2.2. Expression of Os6PGDH1

Transcriptional analysis revealed that Os6PGDH1 was widely expressed in all rice tissues, with the highest expression level in outer leaf sheaths, followed by roots and leaves. In comparison to other tissues, inner leaf sheaths and seeds showed the lowest expression of Os6PGDH transcripts (Figure 2).

Expression profile of *Os6PGDH1* gene in various tissues of rice. (A) Schematic of a 30-day-old seedling with a fully expanded fifth leaf. Samples were collected from the fifth fully expanded leaves, inner leaf sheaths, outer leaf sheaths, roots (tissues indicated), and seeds of rice variety Xiushui 110, and used for RNA extraction and quantitative real-time PCR (qRT-PCR) analysis. (B) Relative transcript levels of *Os6PGDH1* in different tissues of rice. Values are means + SE, n = 6. Different letters indicate significant differences among tissues (one-way ANOVA followed by Duncan’s multiple range test, p < 0.05).

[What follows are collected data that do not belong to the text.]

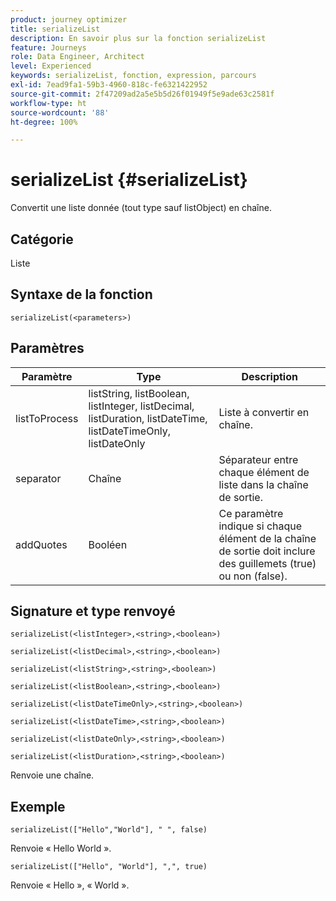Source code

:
 ```yaml
---
product: journey optimizer
title: serializeList
description: En savoir plus sur la fonction serializeList
feature: Journeys
role: Data Engineer, Architect
level: Experienced
keywords: serializeList, fonction, expression, parcours
exl-id: 7ead9fa1-59b3-4960-818c-fe6321422952
source-git-commit: 2f47209ad2a5e5b5d26f01949f5e9ade63c2581f
workflow-type: ht
source-wordcount: '88'
ht-degree: 100%

---
```


# serializeList {#serializeList}

Convertit une liste donnée (tout type sauf listObject) en chaîne.

## Catégorie

Liste

## Syntaxe de la fonction

`serializeList(<parameters>)`

## Paramètres

| Paramètre | Type | Description |
|-----------|------------------|------------------|
| listToProcess | listString, listBoolean, listInteger, listDecimal, listDuration, listDateTime, listDateTimeOnly, listDateOnly | Liste à convertir en chaîne. |
| separator | Chaîne | Séparateur entre chaque élément de liste dans la chaîne de sortie. |
| addQuotes | Booléen | Ce paramètre indique si chaque élément de la chaîne de sortie doit inclure des guillemets (true) ou non (false). |

## Signature et type renvoyé

`serializeList(<listInteger>,<string>,<boolean>)`

`serializeList(<listDecimal>,<string>,<boolean>)`

`serializeList(<listString>,<string>,<boolean>)`

`serializeList(<listBoolean>,<string>,<boolean>)`

`serializeList(<listDateTimeOnly>,<string>,<boolean>)`

`serializeList(<listDateTime>,<string>,<boolean>)`

`serializeList(<listDateOnly>,<string>,<boolean>)`

`serializeList(<listDuration>,<string>,<boolean>)`

Renvoie une chaîne.

## Exemple

`serializeList(["Hello","World"], " ", false)`

Renvoie « Hello World ».

`serializeList(["Hello", "World"], ",", true)`

Renvoie « Hello », « World ».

We also investigated the transcript level of Os6PGDH1 in rice plants treated with mechanical wounding, JA, or SA, or infested with BPH. The result showed that mechanical wounding (1.5 to 24 h post-treatment), BPH infestation (3 to 48 h post-treatment), and JA treatment (1.5, 6 to 48 h post-treatment) all induced the expression of Os6PGDH1 (Figure 3A–C). In addition, SA treatment slightly induced the expression of Os6PGDH1 (Figure 3D). These data suggest that the transcript level of Os6PGDH1 varied with rice tissues and that Os6PGDH1 may be involved in herbivore-induced defenses in rice.

Transcript levels of *Os6PGDH1* in rice after different treatments. Relative transcript levels (mean + SE, n = 5–6) of *Os6PGDH1* in rice outer leaf sheaths that were mechanically wounded (MW) (A), infested with gravid BPH females (BPH) (B), or treated with JA (C) or SA (D). Con, nonmanipulated rice plants; BUF, buffer. Asterisks indicate significant differences between treatments and controls (* p < 0.05, ** p < 0.01, Student’s t-test).

2.3. Overexpressing of Os6PGDH1

To explore the role of Os6PGDH1 in BPH-induced rice defenses, we obtained two T₂ homozygous lines overexpressing Os6PGDH1 (oe6PGDH lines), oe-15 and oe-39, each with a single insertion (Figure 4A). Transcript analysis revealed a significant increase in basal and induced transcript levels of Os6PGDH1 in oe6PGDH lines at 12 h post mechanical wounding or infestation with gravid BPH females compared to those in equally treated WT plants (Figure 4B–D), suggesting that Os6PGDH1 gene was successfully overexpressed in oe6PGDH lines.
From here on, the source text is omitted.